**WHAT YOU NEED TO DO**. Every line of the listing belongs in your answer exactly as written; the images do not.

**SOURCE DATA**.
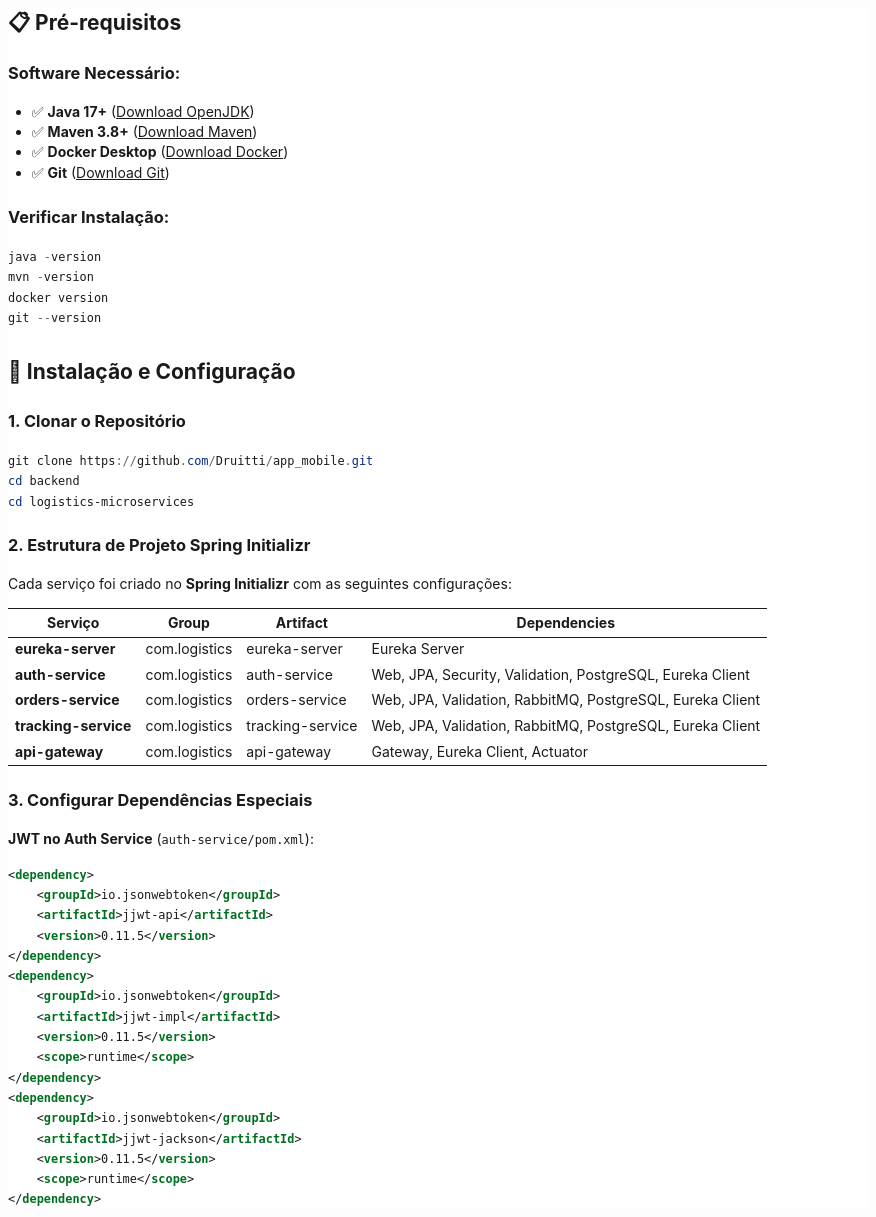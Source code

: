 ## 📋 Pré-requisitos

### Software Necessário:
- ✅ **Java 17+** ([Download OpenJDK](https://adoptium.net/))
- ✅ **Maven 3.8+** ([Download Maven](https://maven.apache.org/download.cgi))
- ✅ **Docker Desktop** ([Download Docker](https://www.docker.com/products/docker-desktop))
- ✅ **Git** ([Download Git](https://git-scm.com/download/win))

### Verificar Instalação:
```powershell
java -version
mvn -version
docker version
git --version
```

## 🚀 Instalação e Configuração

### 1. **Clonar o Repositório**
```powershell
git clone https://github.com/Druitti/app_mobile.git
cd backend
cd logistics-microservices
```

### 2. **Estrutura de Projeto Spring Initializr**

Cada serviço foi criado no **Spring Initializr** com as seguintes configurações:

| Serviço | Group | Artifact | Dependencies |
|---------|-------|----------|--------------|
| **eureka-server** | com.logistics | eureka-server | Eureka Server |
| **auth-service** | com.logistics | auth-service | Web, JPA, Security, Validation, PostgreSQL, Eureka Client |
| **orders-service** | com.logistics | orders-service | Web, JPA, Validation, RabbitMQ, PostgreSQL, Eureka Client |
| **tracking-service** | com.logistics | tracking-service | Web, JPA, Validation, RabbitMQ, PostgreSQL, Eureka Client |
| **api-gateway** | com.logistics | api-gateway | Gateway, Eureka Client, Actuator |

### 3. **Configurar Dependências Especiais**

**JWT no Auth Service** (`auth-service/pom.xml`):
```xml
<dependency>
    <groupId>io.jsonwebtoken</groupId>
    <artifactId>jjwt-api</artifactId>
    <version>0.11.5</version>
</dependency>
<dependency>
    <groupId>io.jsonwebtoken</groupId>
    <artifactId>jjwt-impl</artifactId>
    <version>0.11.5</version>
    <scope>runtime</scope>
</dependency>
<dependency>
    <groupId>io.jsonwebtoken</groupId>
    <artifactId>jjwt-jackson</artifactId>
    <version>0.11.5</version>
    <scope>runtime</scope>
</dependency>
```
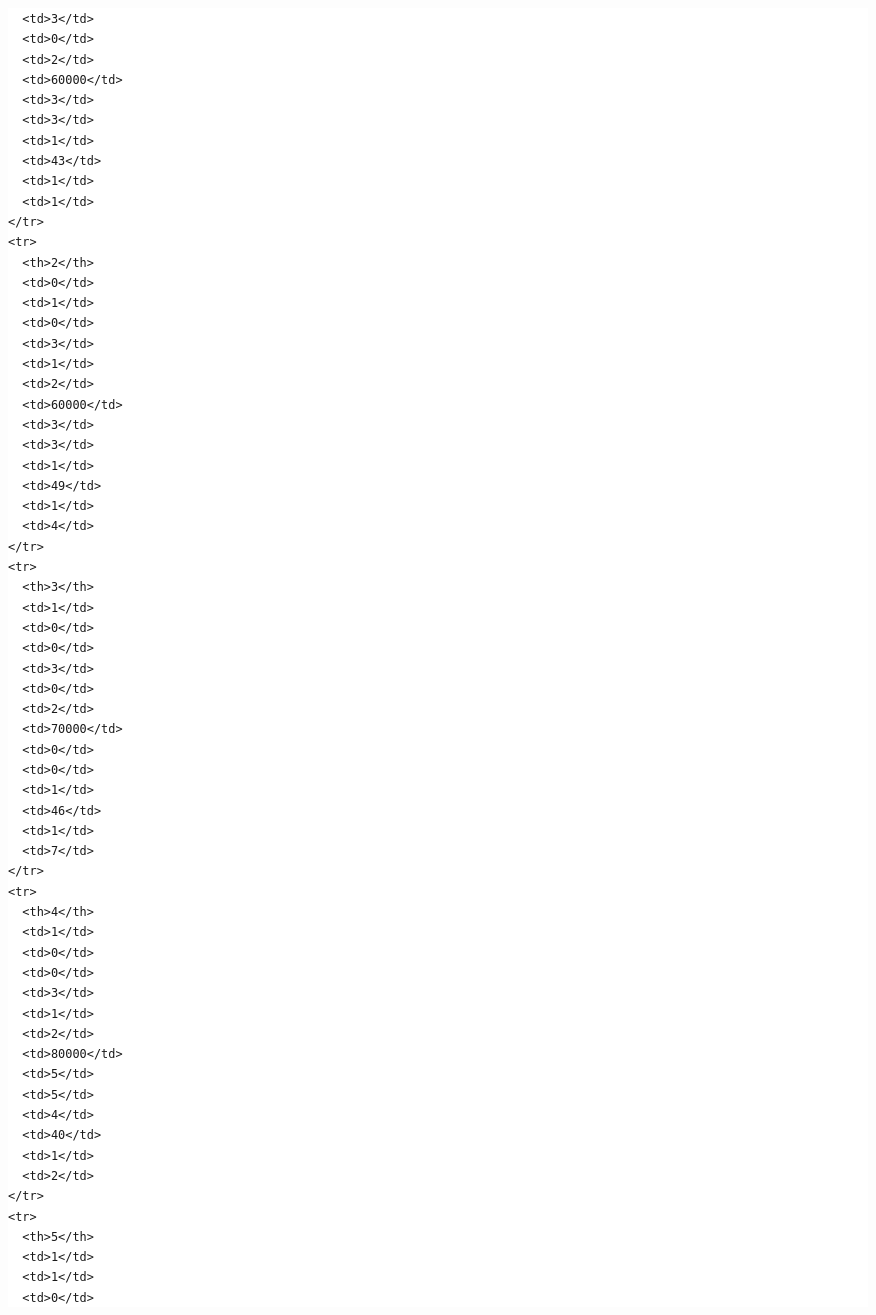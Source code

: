       <td>3</td>
      <td>0</td>
      <td>2</td>
      <td>60000</td>
      <td>3</td>
      <td>3</td>
      <td>1</td>
      <td>43</td>
      <td>1</td>
      <td>1</td>
    </tr>
    <tr>
      <th>2</th>
      <td>0</td>
      <td>1</td>
      <td>0</td>
      <td>3</td>
      <td>1</td>
      <td>2</td>
      <td>60000</td>
      <td>3</td>
      <td>3</td>
      <td>1</td>
      <td>49</td>
      <td>1</td>
      <td>4</td>
    </tr>
    <tr>
      <th>3</th>
      <td>1</td>
      <td>0</td>
      <td>0</td>
      <td>3</td>
      <td>0</td>
      <td>2</td>
      <td>70000</td>
      <td>0</td>
      <td>0</td>
      <td>1</td>
      <td>46</td>
      <td>1</td>
      <td>7</td>
    </tr>
    <tr>
      <th>4</th>
      <td>1</td>
      <td>0</td>
      <td>0</td>
      <td>3</td>
      <td>1</td>
      <td>2</td>
      <td>80000</td>
      <td>5</td>
      <td>5</td>
      <td>4</td>
      <td>40</td>
      <td>1</td>
      <td>2</td>
    </tr>
    <tr>
      <th>5</th>
      <td>1</td>
      <td>1</td>
      <td>0</td>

**ANSWER TO THIS TASK**.
Source code

: ## 📋 Pré-requisitos

### Software Necessário:
- ✅ **Java 17+** ([Download OpenJDK](https://adoptium.net/))
- ✅ **Maven 3.8+** ([Download Maven](https://maven.apache.org/download.cgi))
- ✅ **Docker Desktop** ([Download Docker](https://www.docker.com/products/docker-desktop))
- ✅ **Git** ([Download Git](https://git-scm.com/download/win))

### Verificar Instalação:
```powershell
java -version
mvn -version
docker version
git --version
```

## 🚀 Instalação e Configuração

### 1. **Clonar o Repositório**
```powershell
git clone https://github.com/Druitti/app_mobile.git
cd backend
cd logistics-microservices
```

### 2. **Estrutura de Projeto Spring Initializr**

Cada serviço foi criado no **Spring Initializr** com as seguintes configurações:

| Serviço | Group | Artifact | Dependencies |
|---------|-------|----------|--------------|
| **eureka-server** | com.logistics | eureka-server | Eureka Server |
| **auth-service** | com.logistics | auth-service | Web, JPA, Security, Validation, PostgreSQL, Eureka Client |
| **orders-service** | com.logistics | orders-service | Web, JPA, Validation, RabbitMQ, PostgreSQL, Eureka Client |
| **tracking-service** | com.logistics | tracking-service | Web, JPA, Validation, RabbitMQ, PostgreSQL, Eureka Client |
| **api-gateway** | com.logistics | api-gateway | Gateway, Eureka Client, Actuator |

### 3. **Configurar Dependências Especiais**

**JWT no Auth Service** (`auth-service/pom.xml`):
```xml
<dependency>
    <groupId>io.jsonwebtoken</groupId>
    <artifactId>jjwt-api</artifactId>
    <version>0.11.5</version>
</dependency>
<dependency>
    <groupId>io.jsonwebtoken</groupId>
    <artifactId>jjwt-impl</artifactId>
    <version>0.11.5</version>
    <scope>runtime</scope>
</dependency>
<dependency>
    <groupId>io.jsonwebtoken</groupId>
    <artifactId>jjwt-jackson</artifactId>
    <version>0.11.5</version>
    <scope>runtime</scope>
</dependency>
```
Source code

:       <td>3</td>
      <td>0</td>
      <td>2</td>
      <td>60000</td>
      <td>3</td>
      <td>3</td>
      <td>1</td>
      <td>43</td>
      <td>1</td>
      <td>1</td>
    </tr>
    <tr>
      <th>2</th>
      <td>0</td>
      <td>1</td>
      <td>0</td>
      <td>3</td>
      <td>1</td>
      <td>2</td>
      <td>60000</td>
      <td>3</td>
      <td>3</td>
      <td>1</td>
      <td>49</td>
      <td>1</td>
      <td>4</td>
    </tr>
    <tr>
      <th>3</th>
      <td>1</td>
      <td>0</td>
      <td>0</td>
      <td>3</td>
      <td>0</td>
      <td>2</td>
      <td>70000</td>
      <td>0</td>
      <td>0</td>
      <td>1</td>
      <td>46</td>
      <td>1</td>
      <td>7</td>
    </tr>
    <tr>
      <th>4</th>
      <td>1</td>
      <td>0</td>
      <td>0</td>
      <td>3</td>
      <td>1</td>
      <td>2</td>
      <td>80000</td>
      <td>5</td>
      <td>5</td>
      <td>4</td>
      <td>40</td>
      <td>1</td>
      <td>2</td>
    </tr>
    <tr>
      <th>5</th>
      <td>1</td>
      <td>1</td>
      <td>0</td>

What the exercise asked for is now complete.